Adrian Mourby 

Christmas on our own, actually

Adrian Mourby: People are haunted by the belief that everyone else is swapping boozy hugs and gifts and having the best ever Christmas with family and friends. But some of us just enjoy staying at home
  
  

Colin Firth in Love Actually
In our house no one wants to be Uncle Jamie (Colin Firth) in Love Actually standing on the threshold of someone else's house with an armful of presents. Photograph: PR

One of my favourite images of Christmas is bogus. And it has been bugging me for years. It is of one of those great Yuletide cliches. As confected as a Richard Curtis movie. Snow may be lying all about, deep and crisp and computer-generated, but inside the house all is warm and jovial. There is a roaring flame-effect fire. Streamers stream, baubles glisten and some fiend has put Wonderful Christmas Time on a loop. Tipsy aunts are leaning against the kitchen counters and children are running round and round for no apparent reason. Suddenly the doorbell rings and everyone rushes to open the front door. In comes Uncle Jamie holding a pile of presents reaching up to his chin.

In Love Actually, that moment was played out in detail with Colin Firth as Uncle Jamie, but the same cliche is there in White Christmas, It's a Wonderful Life and even in Dickens' A Christmas Carol where first Scrooge's nephew and then the old man himself arrive with armfuls of presents and bonhomie. In Dickensian Britain and its modern incarnation, Curtis Land, it is a given that people are always arriving to spend Christmas at each other's houses. It's an expectation reinforced by all those American films about driving across country to spend Thanksgiving with your folks.

This makes Christmas very hard for those who have no family or friends descending on them this festive season. We may not actually like our family – in fact, we probably remind ourselves annually that there are more family arguments and even homicides at Christmas than any other time of the year – but if we're on our own, we feel their absence acutely. I know I have. And endless repeats of Love Actually and the Fezziwig scene in A Christmas Carol only make this worse.

But the fact is that more and more people are spending Christmas on their own or with one other person, or just with the cat. We live further from our families. We remain single longer. We have children later. We get divorced more often. So there are fewer and fewer teeming households out there for Uncle Jamie to arrive at with his pile of presents. In any case, he has probably ordered you something from Amazon that will be delivered ready-wrapped by post, or bought you shares in a goat. Yet those of us without a house full of guests guffawing under the plastic mistletoe tend to feel bad about this, as if we are the only ones left on our own this Christmas.

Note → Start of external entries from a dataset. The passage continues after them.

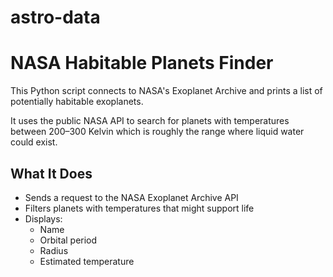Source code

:# astro-data
# NASA Habitable Planets Finder

This Python script connects to NASA's Exoplanet Archive and prints a list of potentially habitable exoplanets.

It uses the public NASA API to search for planets with temperatures between 200–300 Kelvin which is roughly the range where liquid water could exist.

## What It Does

- Sends a request to the NASA Exoplanet Archive API
- Filters planets with temperatures that might support life
- Displays:
  - Name
  - Orbital period
  - Radius
  - Estimated temperature
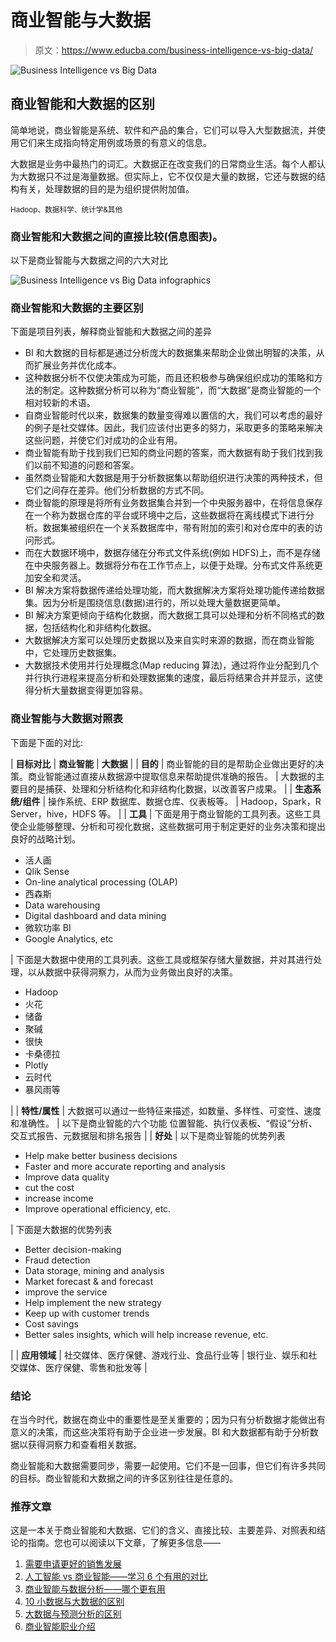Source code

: # 商业智能与大数据

> 原文：<https://www.educba.com/business-intelligence-vs-big-data/>

![Business Intelligence vs Big Data](img/48fb174356744b4e9a4ec50e291cebfc.png)



## 商业智能和大数据的区别

简单地说，商业智能是系统、软件和产品的集合，它们可以导入大型数据流，并使用它们来生成指向特定用例或场景的有意义的信息。

大数据是业务中最热门的词汇。大数据正在改变我们的日常商业生活。每个人都认为大数据只不过是海量数据。但实际上，它不仅仅是大量的数据，它还与数据的结构有关，处理数据的目的是为组织提供附加值。

<small>Hadoop、数据科学、统计学&其他</small>

### 商业智能和大数据之间的直接比较(信息图表)。

以下是商业智能与大数据之间的六大对比

![Business Intelligence vs Big Data infographics](img/239feaa3b78682f02fb97f5db857a85d.png)



### 商业智能和大数据的主要区别

下面是项目列表，解释商业智能和大数据之间的差异

*   BI 和大数据的目标都是通过分析庞大的数据集来帮助企业做出明智的决策，从而扩展业务并优化成本。
*   这种数据分析不仅使决策成为可能，而且还积极参与确保组织成功的策略和方法的制定。这种数据分析可以称为“商业智能”，而“大数据”是商业智能的一个相对较新的术语。
*   自商业智能时代以来，数据集的数量变得难以置信的大，我们可以考虑的最好的例子是社交媒体。因此，我们应该付出更多的努力，采取更多的策略来解决这些问题，并使它们对成功的企业有用。
*   商业智能有助于找到我们已知的商业问题的答案，而大数据有助于我们找到我们以前不知道的问题和答案。
*   虽然商业智能和大数据是用于分析数据集以帮助组织进行决策的两种技术，但它们之间存在差异。他们分析数据的方式不同。
*   商业智能的原理是将所有业务数据集合并到一个中央服务器中，在将信息保存在一个称为数据仓库的平台或环境中之后，这些数据将在离线模式下进行分析。数据集被组织在一个关系数据库中，带有附加的索引和对仓库中的表的访问形式。
*   而在大数据环境中，数据存储在分布式文件系统(例如 HDFS)上，而不是存储在中央服务器上。数据将分布在工作节点上，以便于处理。分布式文件系统更加安全和灵活。
*   BI 解决方案将数据传递给处理功能，而大数据解决方案将处理功能传递给数据集。因为分析是围绕信息(数据)进行的，所以处理大量数据更简单。
*   BI 解决方案更倾向于结构化数据，而大数据工具可以处理和分析不同格式的数据，包括结构化和非结构化数据。
*   大数据解决方案可以处理历史数据以及来自实时来源的数据，而在商业智能中，它处理历史数据集。
*   大数据技术使用并行处理概念(Map reducing 算法)，通过将作业分配到几个并行执行进程来提高分析和处理数据集的速度，最后将结果合并并显示，这使得分析大量数据变得更加容易。

### 商业智能与大数据对照表

下面是下面的对比:

| **目标对比** | **商业智能** | **大数据** |
| **目的** | 商业智能的目的是帮助企业做出更好的决策。商业智能通过直接从数据源中提取信息来帮助提供准确的报告。 | 大数据的主要目的是捕获、处理和分析结构化和非结构化数据，以改善客户成果。 |
| **生态系统/组件** | 操作系统、ERP 数据库、数据仓库、仪表板等。 | Hadoop，Spark，R Server，hive，HDFS 等。 |
| **工具** | 下面是用于商业智能的工具列表。这些工具使企业能够整理、分析和可视化数据，这些数据可用于制定更好的业务决策和提出良好的战略计划。

*   活人画
*   Qlik Sense
*   On-line analytical processing (OLAP)
*   西森斯
*   Data warehousing
*   Digital dashboard and data mining
*   微软功率 BI
*   Google Analytics, etc

 | 下面是大数据中使用的工具列表。这些工具或框架存储大量数据，并对其进行处理，以从数据中获得洞察力，从而为业务做出良好的决策。

*   Hadoop
*   火花
*   储备
*   聚碱
*   很快
*   卡桑德拉
*   Plotly
*   云时代
*   暴风雨等

 |
| **特性/属性** | 大数据可以通过一些特征来描述，如数量、多样性、可变性、速度和准确性。 | 以下是商业智能的六个功能
位置智能、执行仪表板、“假设”分析、交互式报告、元数据层和排名报告 |
| **好处** | 以下是商业智能的优势列表

*   Help make better business decisions
*   Faster and more accurate reporting and analysis
*   Improve data quality
*   cut the cost
*   increase income
*   Improve operational efficiency, etc.

 | 下面是大数据的优势列表

*   Better decision-making
*   Fraud detection
*   Data storage, mining and analysis
*   Market forecast & and forecast
*   improve the service
*   Help implement the new strategy
*   Keep up with customer trends
*   Cost savings
*   Better sales insights, which will help increase revenue, etc.

 |
| **应用领域** | 社交媒体、医疗保健、游戏行业、食品行业等 | 银行业、娱乐和社交媒体、医疗保健、零售和批发等 |

### 结论

在当今时代，数据在商业中的重要性是至关重要的；因为只有分析数据才能做出有意义的决策，而这些决策将有助于企业进一步发展。BI 和大数据都有助于分析数据以获得洞察力和查看相关数据。

商业智能和大数据需要同步，需要一起使用。它们不是一回事，但它们有许多共同的目标。商业智能和大数据之间的许多区别往往是任意的。

### 推荐文章

这是一本关于商业智能和大数据、它们的含义、直接比较、主要差异、对照表和结论的指南。您也可以阅读以下文章，了解更多信息——

1.  [需要申请更好的销售发展](https://www.educba.com/sales-development-success/)
2.  [人工智能 vs 商业智能——学习 6 个有用的对比](https://www.educba.com/artificial-intelligence-vs-business-intelligence/)
3.  [商业智能与数据分析——哪个更有用](https://www.educba.com/business-intelligence-vs-data-analytics/)
4.  [10 小数据与大数据的区别](https://www.educba.com/small-data-vs-big-data/)
5.  [大数据与预测分析的区别](https://www.educba.com/big-data-vs-predictive-analytics/)
6.  [商业智能职业介绍](https://www.educba.com/career-in-business-intelligence/)





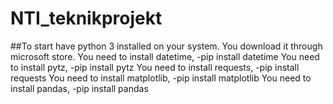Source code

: # NTI_teknikprojekt
##To start have python 3 installed on your system. You download it through microsoft store.
You need to install datetime, -pip install datetime
You need to install pytz, -pip install pytz
You need to install requests, -pip install requests
You need to install matplotlib, -pip install matplotlib
You need to install pandas, -pip install pandas
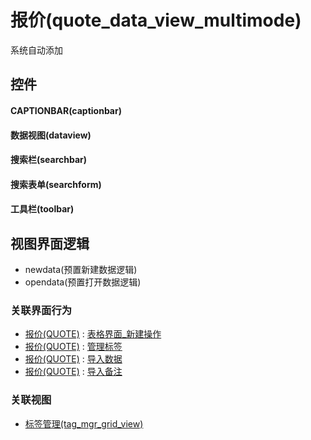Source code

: # 报价(quote_data_view_multimode)  <!-- {docsify-ignore-all} -->


系统自动添加



## 控件
#### CAPTIONBAR(captionbar)
#### 数据视图(dataview)
#### 搜索栏(searchbar)
#### 搜索表单(searchform)
#### 工具栏(toolbar)

## 视图界面逻辑
  * newdata(预置新建数据逻辑)
  * opendata(预置打开数据逻辑)


### 关联界面行为
  * [报价(QUOTE)](module/crm/quote) : [表格界面_新建操作](module/crm/quote#界面行为)
  * [报价(QUOTE)](module/crm/quote) : [管理标签](module/crm/quote#界面行为)
  * [报价(QUOTE)](module/crm/quote) : [导入数据](module/crm/quote#界面行为)
  * [报价(QUOTE)](module/crm/quote) : [导入备注](module/crm/quote#界面行为)

### 关联视图
  * [标签管理(tag_mgr_grid_view)](app/view/tag_mgr_grid_view)

<script>
 const { createApp } = Vue
  createApp({
    data() {
      return {

      }
    }
  }).use(ElementPlus).mount('#app')
</script>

When I was a child, my mother's family still kept the traditional British Christmas going. All her cousins – plus their husbands and children – would congregate in the front room around our piano. There was singing, parlour games, party hats and card games, and a reverential break while we all sat and watched the Morecambe and Wise Christmas special. There were even illicit kisses swapped between cousins who had uncorked an ancient bottle of Drambuie. My father – one of the husbands who married into this family – used to refer to it as "that dreadful annual knees-up" but he enjoyed the company and there was always a loud cheer as Uncle Jamie (Uncle Alfie, in our case) turned up a little worse for wear.

In my family, among the current generation, no one is stirring this Christmas. Everyone wants to be in their own home. The same goes for our friends. Some people are willing to be hosts, but no one wants to get in the car and be Colin Firth, standing on the threshold of someone else's house with an armful of presents. And maybe this is as it should be.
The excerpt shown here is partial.